Plath’s first poem was published in The Boston Traveler, simply titled ‘Poem’, where she penned her thoughts on hot summer nights. Plath mentions that since then she has been ‘a bit of a professional’. Sylvia Plath is lauded as a feminist icon, conveying womanly experiences in a deeply patriarchal age. Her poetry paved the way for women to write about their own meaningful experiences as a reflection of her writing, resonating with many. However, Plath’s posthumous fame juxtaposed her tragic life, filled with isolation. She was diagnosed with clinical depression at the age of 20. Troubled relations with her mother, infidelity by her husband, and her father’s premature death became an avalanche of tribulations for the young Sylvia, who explored the latter experience (with her father) in the poem ‘Daddy’. She writes, “I have always been scared of you, with your Luftwaffe, your gobbledygoo.” and “Daddy, I have had to kill you./ You died before I had time.”. She speaks of her difficult relationship with her German father, comparing him to a Nazi and herself as a Jew. She speaks of her stifling experience as a young girl in her house. Undoubtedly, Plath’s most notable and widely-known poem is ‘Lady Lazarus’, published in her posthumous collection of poems called ‘Ariel’. She speaks of death and her feelings about being brought back from her failed suicide attempt, with lines like, “The second time I meant/To last it out and not come back at all.” and “And I a smiling woman./I am only thirty/And like the cat I have nine times to die.” Plath illustrates feminine rage in the most raw and shrewd form, with lines like, “Out of the ash/I rise with my red hair/And I eat men like air.”
Plath often uses code mixing in her poetry, dropping in words of German—a by-product of her German lineage.

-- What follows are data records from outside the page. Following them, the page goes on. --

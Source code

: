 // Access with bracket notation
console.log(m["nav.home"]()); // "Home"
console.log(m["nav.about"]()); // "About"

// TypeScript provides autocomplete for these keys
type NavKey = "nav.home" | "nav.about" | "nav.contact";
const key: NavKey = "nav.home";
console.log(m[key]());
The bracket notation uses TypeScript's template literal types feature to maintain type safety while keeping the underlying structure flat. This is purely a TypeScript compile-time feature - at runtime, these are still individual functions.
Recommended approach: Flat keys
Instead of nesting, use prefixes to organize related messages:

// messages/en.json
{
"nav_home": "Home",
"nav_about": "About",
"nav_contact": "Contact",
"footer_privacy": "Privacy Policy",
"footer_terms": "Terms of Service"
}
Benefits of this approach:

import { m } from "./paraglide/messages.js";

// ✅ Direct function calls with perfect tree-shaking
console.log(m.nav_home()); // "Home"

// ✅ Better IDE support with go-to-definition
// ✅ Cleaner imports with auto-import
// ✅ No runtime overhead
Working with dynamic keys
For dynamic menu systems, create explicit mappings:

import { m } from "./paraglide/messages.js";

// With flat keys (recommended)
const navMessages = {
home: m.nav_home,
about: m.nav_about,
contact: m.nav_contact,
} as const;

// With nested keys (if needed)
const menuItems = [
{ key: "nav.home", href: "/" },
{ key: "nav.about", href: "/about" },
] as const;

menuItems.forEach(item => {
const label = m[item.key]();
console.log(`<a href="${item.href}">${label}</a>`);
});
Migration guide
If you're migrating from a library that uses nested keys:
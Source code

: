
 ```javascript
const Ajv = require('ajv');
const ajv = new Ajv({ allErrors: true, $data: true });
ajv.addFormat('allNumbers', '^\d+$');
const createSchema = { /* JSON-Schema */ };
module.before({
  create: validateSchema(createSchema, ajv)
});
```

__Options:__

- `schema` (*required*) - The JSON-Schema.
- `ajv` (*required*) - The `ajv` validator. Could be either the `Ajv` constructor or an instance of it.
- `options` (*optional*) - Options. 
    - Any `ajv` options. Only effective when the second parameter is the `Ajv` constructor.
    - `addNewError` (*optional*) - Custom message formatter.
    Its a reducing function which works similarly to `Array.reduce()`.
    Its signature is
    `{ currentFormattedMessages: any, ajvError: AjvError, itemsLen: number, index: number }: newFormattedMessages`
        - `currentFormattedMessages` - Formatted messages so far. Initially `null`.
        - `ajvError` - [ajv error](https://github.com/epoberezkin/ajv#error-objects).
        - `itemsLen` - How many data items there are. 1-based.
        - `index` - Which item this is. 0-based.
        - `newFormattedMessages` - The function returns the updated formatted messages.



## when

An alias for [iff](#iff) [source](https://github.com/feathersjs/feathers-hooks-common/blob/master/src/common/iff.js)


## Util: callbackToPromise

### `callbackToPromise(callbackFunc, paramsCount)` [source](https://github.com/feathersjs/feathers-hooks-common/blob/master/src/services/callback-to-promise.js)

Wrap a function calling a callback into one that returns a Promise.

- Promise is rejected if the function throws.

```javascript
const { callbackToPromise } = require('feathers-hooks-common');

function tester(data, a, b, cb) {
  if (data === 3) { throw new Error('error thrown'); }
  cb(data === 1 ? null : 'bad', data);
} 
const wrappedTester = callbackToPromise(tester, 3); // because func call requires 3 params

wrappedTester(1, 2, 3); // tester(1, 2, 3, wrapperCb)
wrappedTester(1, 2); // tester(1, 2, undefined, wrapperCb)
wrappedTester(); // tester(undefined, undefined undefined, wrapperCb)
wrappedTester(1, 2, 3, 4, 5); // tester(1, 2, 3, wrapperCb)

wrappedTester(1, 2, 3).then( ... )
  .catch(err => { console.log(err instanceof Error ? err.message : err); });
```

Plath’s only written novel is ‘The Bell Jar’, published on 14th January 1963, following the narrator-protagonist Esther Greenwood and her experiences as a guest editor after being awarded an internship at the fictional Ladies’ Day magazine, paralleling Plath’s own experience as an intern at the Mademoiselle Magazine. She explores Esther’s emotions, where excitement and zeal are replaced with anxiety and perplexity. Esther battles with depression after being rejected from a course she wanted to attend. Esther believes her identity is purely made up of being a scholar and struggles to find meaning in her life. The Bell Jar explores themes of suicide, depression, and the ambition of women in an otherwise male-dominated society. It is famously known for criticizing 1950s social politics. The Bell Jar depicts Esther’s suffocation with her limited roles as a woman and her fears about her future.
Sylvia Plath died by suicide, aged 30. She passed a month after the publication of ‘The Bell Jar.’ One is reminded of her words from ‘Lady Lazarus’: “Dying/Is an art, like everything else./I do it exceptionally well.
I do it so it feels like hell./I do it so it feels real./I guess you could say I’ve a call.”